**YOUR OBJECTIVE:**
Below are the entries to retype; reproduce each one exactly.

(Stored data)
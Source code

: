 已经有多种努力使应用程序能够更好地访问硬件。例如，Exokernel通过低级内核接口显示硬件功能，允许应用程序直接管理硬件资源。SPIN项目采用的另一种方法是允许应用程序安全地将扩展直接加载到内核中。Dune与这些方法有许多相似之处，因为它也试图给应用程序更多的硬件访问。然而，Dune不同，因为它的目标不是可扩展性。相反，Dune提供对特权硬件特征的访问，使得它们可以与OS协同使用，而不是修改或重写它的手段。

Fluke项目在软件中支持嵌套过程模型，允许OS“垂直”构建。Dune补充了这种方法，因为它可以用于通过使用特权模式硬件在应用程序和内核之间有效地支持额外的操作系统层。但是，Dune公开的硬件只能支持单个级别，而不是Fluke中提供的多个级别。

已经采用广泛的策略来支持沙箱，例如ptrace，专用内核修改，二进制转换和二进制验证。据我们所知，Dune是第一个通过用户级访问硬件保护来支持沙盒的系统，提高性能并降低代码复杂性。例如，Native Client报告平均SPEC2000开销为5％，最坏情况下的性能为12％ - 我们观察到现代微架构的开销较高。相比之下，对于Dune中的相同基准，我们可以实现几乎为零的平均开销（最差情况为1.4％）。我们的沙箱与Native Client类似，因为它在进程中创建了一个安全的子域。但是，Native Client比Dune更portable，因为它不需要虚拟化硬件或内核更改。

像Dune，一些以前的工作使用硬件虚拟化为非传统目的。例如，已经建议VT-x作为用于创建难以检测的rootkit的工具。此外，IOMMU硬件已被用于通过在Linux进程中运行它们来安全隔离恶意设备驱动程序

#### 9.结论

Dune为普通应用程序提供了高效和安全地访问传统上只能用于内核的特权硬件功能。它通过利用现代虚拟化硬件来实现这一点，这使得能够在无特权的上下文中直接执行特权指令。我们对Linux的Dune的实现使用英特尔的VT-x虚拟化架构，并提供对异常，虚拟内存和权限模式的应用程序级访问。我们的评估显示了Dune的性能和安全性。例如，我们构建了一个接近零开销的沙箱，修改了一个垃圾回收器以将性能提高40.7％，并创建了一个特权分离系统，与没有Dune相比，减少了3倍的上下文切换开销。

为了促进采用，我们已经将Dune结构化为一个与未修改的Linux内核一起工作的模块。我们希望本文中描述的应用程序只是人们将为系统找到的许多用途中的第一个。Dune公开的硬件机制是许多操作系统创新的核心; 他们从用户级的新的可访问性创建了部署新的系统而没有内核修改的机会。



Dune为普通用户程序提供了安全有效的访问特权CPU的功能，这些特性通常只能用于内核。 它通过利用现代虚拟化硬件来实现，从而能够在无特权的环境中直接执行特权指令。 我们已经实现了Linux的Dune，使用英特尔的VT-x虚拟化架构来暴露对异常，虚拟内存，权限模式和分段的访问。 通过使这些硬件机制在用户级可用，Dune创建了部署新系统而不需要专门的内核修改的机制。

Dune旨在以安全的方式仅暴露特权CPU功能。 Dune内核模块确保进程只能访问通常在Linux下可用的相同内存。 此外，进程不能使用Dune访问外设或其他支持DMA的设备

**RESPONSE BOX:**
Source code

: 已经有多种努力使应用程序能够更好地访问硬件。例如，Exokernel通过低级内核接口显示硬件功能，允许应用程序直接管理硬件资源。SPIN项目采用的另一种方法是允许应用程序安全地将扩展直接加载到内核中。Dune与这些方法有许多相似之处，因为它也试图给应用程序更多的硬件访问。然而，Dune不同，因为它的目标不是可扩展性。相反，Dune提供对特权硬件特征的访问，使得它们可以与OS协同使用，而不是修改或重写它的手段。

Fluke项目在软件中支持嵌套过程模型，允许OS“垂直”构建。Dune补充了这种方法，因为它可以用于通过使用特权模式硬件在应用程序和内核之间有效地支持额外的操作系统层。但是，Dune公开的硬件只能支持单个级别，而不是Fluke中提供的多个级别。

已经采用广泛的策略来支持沙箱，例如ptrace，专用内核修改，二进制转换和二进制验证。据我们所知，Dune是第一个通过用户级访问硬件保护来支持沙盒的系统，提高性能并降低代码复杂性。例如，Native Client报告平均SPEC2000开销为5％，最坏情况下的性能为12％ - 我们观察到现代微架构的开销较高。相比之下，对于Dune中的相同基准，我们可以实现几乎为零的平均开销（最差情况为1.4％）。我们的沙箱与Native Client类似，因为它在进程中创建了一个安全的子域。但是，Native Client比Dune更portable，因为它不需要虚拟化硬件或内核更改。

像Dune，一些以前的工作使用硬件虚拟化为非传统目的。例如，已经建议VT-x作为用于创建难以检测的rootkit的工具。此外，IOMMU硬件已被用于通过在Linux进程中运行它们来安全隔离恶意设备驱动程序

#### 9.结论

Dune为普通应用程序提供了高效和安全地访问传统上只能用于内核的特权硬件功能。它通过利用现代虚拟化硬件来实现这一点，这使得能够在无特权的上下文中直接执行特权指令。我们对Linux的Dune的实现使用英特尔的VT-x虚拟化架构，并提供对异常，虚拟内存和权限模式的应用程序级访问。我们的评估显示了Dune的性能和安全性。例如，我们构建了一个接近零开销的沙箱，修改了一个垃圾回收器以将性能提高40.7％，并创建了一个特权分离系统，与没有Dune相比，减少了3倍的上下文切换开销。

为了促进采用，我们已经将Dune结构化为一个与未修改的Linux内核一起工作的模块。我们希望本文中描述的应用程序只是人们将为系统找到的许多用途中的第一个。Dune公开的硬件机制是许多操作系统创新的核心; 他们从用户级的新的可访问性创建了部署新的系统而没有内核修改的机会。



Dune为普通用户程序提供了安全有效的访问特权CPU的功能，这些特性通常只能用于内核。 它通过利用现代虚拟化硬件来实现，从而能够在无特权的环境中直接执行特权指令。 我们已经实现了Linux的Dune，使用英特尔的VT-x虚拟化架构来暴露对异常，虚拟内存，权限模式和分段的访问。 通过使这些硬件机制在用户级可用，Dune创建了部署新系统而不需要专门的内核修改的机制。

Dune旨在以安全的方式仅暴露特权CPU功能。 Dune内核模块确保进程只能访问通常在Linux下可用的相同内存。 此外，进程不能使用Dune访问外设或其他支持DMA的设备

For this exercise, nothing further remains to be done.